Les cinq premières, visibles à l’œil nu, sont connues dès la plus haute antiquité — dès que le premier homme méditatif, épris d’infini, eut repéré, élevant ses regards vers la voûte constellée, la marche sautillante (1) des planètes et leurs périodes de visibilité et d’invisibilité : Mercure, fugitif messager des dieux, peu visible le soir ou le matin ; Vénus, déesse de l’amour, éclatante « étoile du berger », qui, tantôt à l’aube, tantôt au crépuscule, attire les regards les plus indifférents ; Mars, l’énigmatique, le rouge dieu de la guerre ; Jupiter, reine des planètes, le dieu tonnant de l’Olympe ; Saturne, l’ancêtre Chronos qui dévorait ses enfants, et son anneau, véritable auréole argentée ...

Ces étoiles errantes formaient, avec le Soleil et la Lune, les sept astres qui eurent une influence considérable dans la vie de nos pères. Ainsi, les noms des jours viennent du ciel : lundi. Lune ; mardi. Mars ; mercredi. Mercure ; jeudi, Jupiter ; vendredi, Vénus ; samedi, Saturne ; dimanche, Soleil. Les Égyptiens, les Incas, les Assyriens et bien d’autres peuples adoraient les astres et les associaient à leurs travaux ; l’astrologie couvrit d’obscurantisme et de sortilèges le moyen âge et une partie des temps modernes.

Actuellement, nous avons ajouté trois autres vassales au Soleil, globes obéissants qui le suivent dans l’éther, à des distances de plus en plus grandes, et sont invisibles à l’œil nu (2) : Uranus, Neptune et Pluton.

Découverte d’Uranus.

— Vers 1770, en Angleterre, un organiste allemand, William Herschell, épris d’astronomie, se mit à fabriquer de toutes pièces des télescopes, et de plus en plus grands ; finalement, il réussit un instrument gigantesque de 12 mètres de long, de 1m,47 de diamètre, dont le maniement exigeait une véritable forêt de mâts et de cordages.

Le 13 mars 1781, dans les Gémeaux, parmi un groupe d’astres, il remarqua une étoile dont le diamètre augmentait avec le grossissement ; l’ayant suivie, il constata qu’elle glissait, se déplaçait sur le rideau fixe des étoiles.
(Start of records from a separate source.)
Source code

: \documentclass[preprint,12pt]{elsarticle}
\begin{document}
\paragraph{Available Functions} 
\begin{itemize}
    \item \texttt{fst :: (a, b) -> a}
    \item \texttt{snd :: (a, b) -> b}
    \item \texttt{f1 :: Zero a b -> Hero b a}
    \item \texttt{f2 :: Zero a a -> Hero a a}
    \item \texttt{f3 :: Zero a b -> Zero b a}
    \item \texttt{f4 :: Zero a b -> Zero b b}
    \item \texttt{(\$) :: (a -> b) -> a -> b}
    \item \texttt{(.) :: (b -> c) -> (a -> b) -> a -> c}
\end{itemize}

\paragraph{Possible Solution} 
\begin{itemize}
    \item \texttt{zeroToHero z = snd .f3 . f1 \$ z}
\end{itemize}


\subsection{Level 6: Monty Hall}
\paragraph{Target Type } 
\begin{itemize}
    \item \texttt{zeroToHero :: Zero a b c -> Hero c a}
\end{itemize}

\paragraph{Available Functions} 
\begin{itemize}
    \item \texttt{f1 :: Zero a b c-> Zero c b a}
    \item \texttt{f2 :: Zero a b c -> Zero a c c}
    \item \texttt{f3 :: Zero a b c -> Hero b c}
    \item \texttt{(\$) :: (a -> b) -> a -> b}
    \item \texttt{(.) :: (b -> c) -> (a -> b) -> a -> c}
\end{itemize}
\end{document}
Il crut à une comète, tant était forte l’idée qu’il ne pouvait y avoir d’autres planètes que celles connues depuis des siècles ; mais les observations et les calculs prouvèrent le contraire, et l’astre fut appelé Uranus (père de Saturne).
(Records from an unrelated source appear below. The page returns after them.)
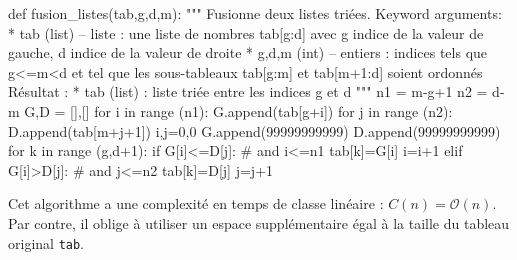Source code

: \documentclass[10pt,fleqn]{article} %
\begin{document}
\begin{py}
\begin{python}
def fusion_listes(tab,g,d,m):
    """
    Fusionne deux listes triées.
    Keyword arguments:
     * tab (list) -- liste : une liste de nombres tab[g:d] avec g indice de la valeur de 
        gauche, d indice de la valeur de droite
     * g,d,m (int) -- entiers : indices tels que g<=m<d et tel que les sous-tableaux
        tab[g:m] et tab[m+1:d] soient ordonnés
    Résultat :
     * tab (list) : liste triée entre les indices 
       g et d
    """
    n1 = m-g+1
    n2 = d-m
    G,D = [],[]
    for i in range (n1):
        G.append(tab[g+i])
    for j in range (n2):
        D.append(tab[m+j+1])
    i,j=0,0
    G.append(99999999999)
    D.append(99999999999)
    for k in range (g,d+1):
        if G[i]<=D[j]: # and i<=n1 
            tab[k]=G[i]
            i=i+1
        elif G[i]>D[j]: # and j<=n2
            tab[k]=D[j]
            j=j+1
\end{python}
\end{py}

\begin{resultat}
Cet algorithme a une complexité en temps de classe linéaire : $C(n)=\mathcal{O}(n)$.
Par contre, il oblige à utiliser un espace supplémentaire égal à la taille du tableau original \texttt{tab}.
\end{resultat}
\end{document}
Le rayon du système solaire était doublé de ce fait.

Découverte de Neptune.

— Les planètes, dans leurs courses autour du Soleil, suivent une orbite, un trajet bien déterminé, et leurs positions dans le ciel sont connues avec précision, par calcul, très longtemps à l’avance.

Or, dès 1820, les astronomes constatèrent que la marche d’Uranus était perturbée et que ses positions ne cadraient pas avec celles assignées par la théorie ; les influences de Jupiter et de Saturne s’avéraient insuffisantes pour causer ces anomalies.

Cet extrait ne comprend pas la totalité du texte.